The report said that Afghan opium poppy cultivation has reached an “unprecedented high” of about 820,000 acres, and that opium accounts for 19 to 32 percent of the country’s gross domestic product and provides half a million jobs, representing “a backbone” of the Afghan economy. 

It also noted that addiction to opioids among Afghans has skyrocketed, reaching several million people. Overall, it said, the drug trade has become “an existential threat to the Afghan state” by fueling corruption and crime and by financially benefiting the insurgency. 

Despite these alarming developments and the large sums spent by U.S. agencies to combat drugs in Afghanistan since 2002, the report found that U.S. officials have played down the narcotics problem in recent years and no longer see it as a “mission objective or a priority.” The inspector general called for a “deep review” of U.S. anti-drug policies and efforts in the country.

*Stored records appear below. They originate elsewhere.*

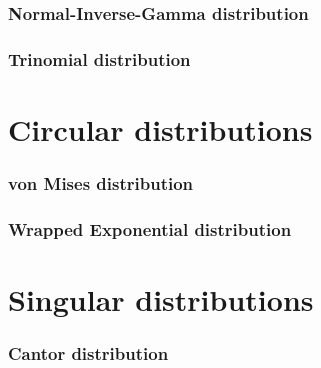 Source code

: \documentclass[a4paper,11pt]{article}
\theoremstyle{plain}
\theoremstyle{definition}
\begin{document}
	\section{Normal-Inverse-Gamma distribution}
	\section{Trinomial distribution}
	
	\pagebreak
	\part{Circular distributions}
	\section{von Mises distribution}
	\section{Wrapped Exponential distribution}
	
	\pagebreak
	\part{Singular distributions}
	\section{Cantor distribution}
	
\end{document}
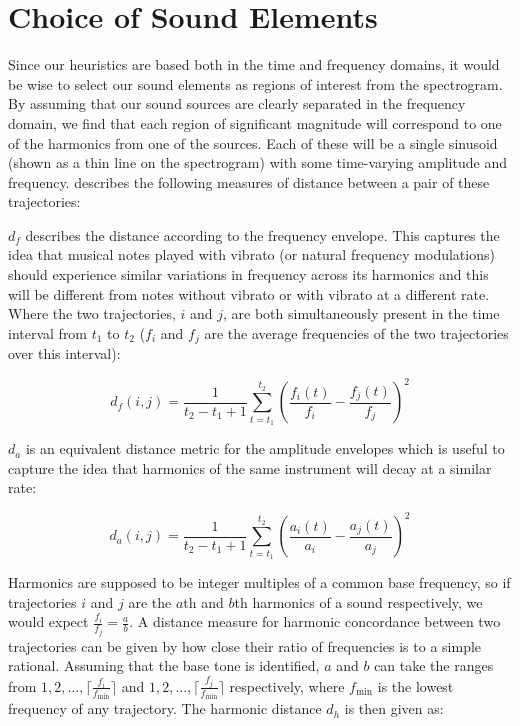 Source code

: \documentclass[12pt,a4paper,twoside,openright]{report}
\begin{document}
\section{Choice of Sound Elements}

Since our heuristics are based both in the time and frequency domains, it would be wise to select our sound elements as regions of interest from the spectrogram. By assuming that our sound sources are clearly separated in the frequency domain, we find that each region of significant magnitude will correspond to one of the harmonics from one of the sources. Each of these will be a single sinusoid (shown as a thin line on the spectrogram) with some time-varying amplitude and frequency. \cite{virtanen2000separation} describes the following measures of distance between a pair of these trajectories:

$ d_f $ describes the distance according to the frequency envelope. This captures the idea that musical notes played with vibrato (or natural frequency modulations) should experience similar variations in frequency across its harmonics and this will be different from notes without vibrato or with vibrato at a different rate. Where the two trajectories, $ i $ and $ j $, are both simultaneously present in the time interval from $ t_1 $ to $ t_2 $ ($ f_i $ and $ f_j $ are the average frequencies of the two trajectories over this interval):

\begin{equation}
d_f(i,j) = \frac{1}{t_2 - t_1 + 1} \sum_{t = t_1}^{t_2} \left( \frac{f_i(t)}{f_i} - \frac{f_j(t)}{f_j} \right)^2
\label{sinDf}
\end{equation}

$ d_a $ is an equivalent distance metric for the amplitude envelopes which is useful to capture the idea that harmonics of the same instrument will decay at a similar rate:

\begin{equation}
d_a(i,j) = \frac{1}{t_2 - t_1 + 1} \sum_{t = t_1}^{t_2} \left( \frac{a_i(t)}{a_i} - \frac{a_j(t)}{a_j} \right)^2
\label{sinDa}
\end{equation}

Harmonics are supposed to be integer multiples of a common base frequency, so if trajectories $ i $ and $ j $ are the $ a $th and $ b $th harmonics of a sound respectively, we would expect $ \frac{f_i}{f_j} = \frac{a}{b} $. A distance measure for harmonic concordance between two trajectories can be given by how close their ratio of frequencies is to a simple rational. Assuming that the base tone is identified, $ a $ and $ b $ can take the ranges from $ 1, 2, \ldots, \lceil \frac{f_i}{f_{\mathrm{min}}} \rceil $ and $ 1, 2, \ldots, \lceil \frac{f_j}{f_{\mathrm{min}}} \rceil $ respectively, where $ f_{\mathrm{min}} $ is the lowest frequency of any trajectory. The harmonic distance $ d_h $ is then given as:
\end{document}
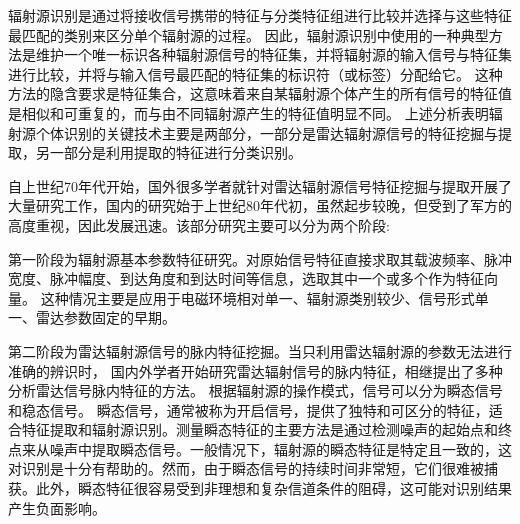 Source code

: 辐射源识别是通过将接收信号携带的特征与分类特征组进行比较并选择与这些特征最匹配的类别来区分单个辐射源的过程。
因此，辐射源识别中使用的一种典型方法是维护一个唯一标识各种辐射源信号的特征集，并将辐射源的输入信号与特征集进行比较，并将与输入信号最匹配的特征集的标识符（或标签）分配给它。
这种方法的隐含要求是特征集合，这意味着来自某辐射源个体产生的所有信号的特征值是相似和可重复的，而与由不同辐射源产生的特征值明显不同。
上述分析表明辐射源个体识别的关键技术主要是两部分，一部分是雷达辐射源信号的特征挖掘与提取，另一部分是利用提取的特征进行分类识别。

自上世纪70年代开始，国外很多学者就针对雷达辐射源信号特征挖掘与提取开展了大量研究工作，国内的研究始于上世纪80年代初，虽然起步较晚，但受到了军方的高度重视，因此发展迅速。该部分研究主要可以分为两个阶段:

第一阶段为辐射源基本参数特征研究。对原始信号特征直接求取其载波频率、脉冲宽度、脉冲幅度、到达角度和到达时间等信息，选取其中一个或多个作为特征向量。
这种情况主要是应用于电磁环境相对单一、辐射源类别较少、信号形式单一、雷达参数固定的早期。

第二阶段为雷达辐射源信号的脉内特征挖掘。当只利用雷达辐射源的参数无法进行准确的辨识时，
国内外学者开始研究雷达辐射信号的脉内特征，相继提出了多种分析雷达信号脉内特征的方法。
根据辐射源的操作模式，信号可以分为瞬态信号和稳态信号。
瞬态信号，通常被称为开启信号，提供了独特和可区分的特征，适合特征提取和辐射源识别。测量瞬态特征的主要方法是通过检测噪声的起始点和终点来从噪声中提取瞬态信号。一般情况下，辐射源的瞬态特征是特定且一致的，这对识别是十分有帮助的。然而，由于瞬态信号的持续时间非常短，它们很难被捕获。此外，瞬态特征很容易受到非理想和复杂信道条件的阻碍，这可能对识别结果产生负面影响。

A more surprising aspect of the SIGAR report was its sharp criticism of the Afghan attorney general’s office and its highly touted foreign-funded initiatives to combat corruption and crime in Afghan civilian government and military sectors. The report blasted the attorney general, a respected former human rights advocate, saying he has a “poor record of prosecuting powerful and influential corrupt actors” and has failed to cooperate with U.S. officials. 

The report cited criticism by the U.S. Justice Department that the Afghan attorney general’s office is “unproductive, corrupt and patronage-laden.”